Fix segmented load-store register layout
Order of operations from memory PoV is unchanged.
Order of register access is changed.
The fix is now complete, affected tests are enabled.
Change-Id: Ib7bf17b0d60c18a8b0b4cb8163277cd0afe8e37c
diff --git a/hdl/chisel/src/kelvin/scalar/Lsu.scala b/hdl/chisel/src/kelvin/scalar/Lsu.scala
index 0e603fd..832db87 100644
--- a/hdl/chisel/src/kelvin/scalar/Lsu.scala
+++ b/hdl/chisel/src/kelvin/scalar/Lsu.scala
@@ -276,6 +276,10 @@
val elemWidth = UInt(3.W)
val nfields = UInt(3.W)
val segment = UInt(3.W)
+ // Add this to find the next segment.
+ val nextSegmentVectorOffset = UInt(3.W)
+ // Subtract this to find the first segment in the next lmul.
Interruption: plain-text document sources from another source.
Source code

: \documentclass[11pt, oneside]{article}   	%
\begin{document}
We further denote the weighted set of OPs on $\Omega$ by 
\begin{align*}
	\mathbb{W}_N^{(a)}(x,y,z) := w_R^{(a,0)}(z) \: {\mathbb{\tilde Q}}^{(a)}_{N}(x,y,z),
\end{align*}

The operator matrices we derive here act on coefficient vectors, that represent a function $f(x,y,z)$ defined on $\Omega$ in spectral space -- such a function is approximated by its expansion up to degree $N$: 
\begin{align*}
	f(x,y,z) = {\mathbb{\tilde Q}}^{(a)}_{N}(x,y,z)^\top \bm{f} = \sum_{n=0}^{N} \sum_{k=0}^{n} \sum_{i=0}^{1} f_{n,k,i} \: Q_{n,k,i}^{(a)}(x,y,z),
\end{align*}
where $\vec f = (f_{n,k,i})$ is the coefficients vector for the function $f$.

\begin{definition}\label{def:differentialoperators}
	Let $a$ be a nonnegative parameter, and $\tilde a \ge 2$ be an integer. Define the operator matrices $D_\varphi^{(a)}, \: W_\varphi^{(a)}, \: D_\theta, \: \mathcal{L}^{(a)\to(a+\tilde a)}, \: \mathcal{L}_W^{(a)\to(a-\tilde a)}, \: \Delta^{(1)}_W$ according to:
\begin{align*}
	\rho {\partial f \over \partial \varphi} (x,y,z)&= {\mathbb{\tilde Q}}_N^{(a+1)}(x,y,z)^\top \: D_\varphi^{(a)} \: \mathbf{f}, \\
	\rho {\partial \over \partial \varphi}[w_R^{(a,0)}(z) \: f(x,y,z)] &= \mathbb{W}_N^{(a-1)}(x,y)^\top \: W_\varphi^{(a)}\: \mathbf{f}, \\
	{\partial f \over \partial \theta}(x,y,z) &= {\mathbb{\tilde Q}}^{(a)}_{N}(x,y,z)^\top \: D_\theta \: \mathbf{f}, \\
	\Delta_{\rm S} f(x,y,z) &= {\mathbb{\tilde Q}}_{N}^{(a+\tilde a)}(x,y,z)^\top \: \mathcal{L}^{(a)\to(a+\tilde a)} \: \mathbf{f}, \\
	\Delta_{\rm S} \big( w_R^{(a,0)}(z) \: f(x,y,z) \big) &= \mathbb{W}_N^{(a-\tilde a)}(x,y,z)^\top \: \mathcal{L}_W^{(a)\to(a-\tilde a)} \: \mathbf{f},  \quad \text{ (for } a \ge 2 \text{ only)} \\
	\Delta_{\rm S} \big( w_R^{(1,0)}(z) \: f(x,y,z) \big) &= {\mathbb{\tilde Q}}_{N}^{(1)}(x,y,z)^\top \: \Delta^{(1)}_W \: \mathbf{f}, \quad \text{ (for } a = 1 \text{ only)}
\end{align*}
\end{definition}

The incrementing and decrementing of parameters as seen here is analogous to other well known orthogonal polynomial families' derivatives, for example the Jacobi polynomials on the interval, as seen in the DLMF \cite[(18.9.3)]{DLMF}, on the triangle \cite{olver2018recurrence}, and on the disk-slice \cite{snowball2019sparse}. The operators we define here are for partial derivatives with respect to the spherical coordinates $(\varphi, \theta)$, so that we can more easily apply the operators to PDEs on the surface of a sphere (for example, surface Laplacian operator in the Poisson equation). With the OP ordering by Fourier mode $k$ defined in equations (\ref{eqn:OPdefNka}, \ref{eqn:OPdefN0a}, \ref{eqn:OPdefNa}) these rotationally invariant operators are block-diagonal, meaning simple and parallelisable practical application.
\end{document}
+ val nextLmulVectorRewind = UInt(3.W)
// If the slot has no pending tasks and can accept a new operation
def slotIdle(): Bool = {
@@ -322,6 +326,8 @@
result.baseAddr := baseAddr
result.elemStride := elemStride
result.segmentStride := segmentStride
+ result.nextSegmentVectorOffset := nextSegmentVectorOffset
+ result.nextLmulVectorRewind := nextLmulVectorRewind
val segmentBaseAddr = baseAddr + (segmentStride * segment)
@@ -382,6 +388,8 @@
result.elemWidth := elemWidth
result.nfields := nfields
result.segment := segment
+ result.nextSegmentVectorOffset := nextSegmentVectorOffset
+ result.nextLmulVectorRewind := nextLmulVectorRewind
result
}
@@ -405,6 +413,8 @@
result.segmentStride := segmentStride
result.elemWidth := elemWidth
result.nfields := nfields
+ result.nextSegmentVectorOffset := nextSegmentVectorOffset
+ result.nextLmulVectorRewind := nextLmulVectorRewind
val vectorWriteback = writeback && LsuOp.isVector(op)
@@ -447,7 +457,12 @@
(baseAddr + (nfields * 16.U) + 16.U),
// Indexed don't have base addr changed.
))
- result.rd := rd + 1.U // Move to next vector register
+ result.rd := MuxCase(rd, Seq(
+ // Finished one lmul, start from segment 0 again
+ lmulUpdate -> (rd - nextLmulVectorRewind + 1.U),
+ // Finished one segment, proceed to next
+ vectorWriteback -> (rd + nextSegmentVectorOffset),
+ ))
result
}
@@ -479,6 +494,8 @@
result.elemWidth := elemWidth
result.nfields := nfields
result.segment := segment
+ result.nextSegmentVectorOffset := nextSegmentVectorOffset
+ result.nextLmulVectorRewind := nextLmulVectorRewind
result
}
@@ -524,11 +541,17 @@
result.store := uop.store
result.pc := uop.pc
if (p.enableRvv) {
- result.lmul := uop.lmul.getOrElse(0.U)
- result.nfields := Mux(LsuOp.isVector(uop.op), uop.nfields.get, 0.U)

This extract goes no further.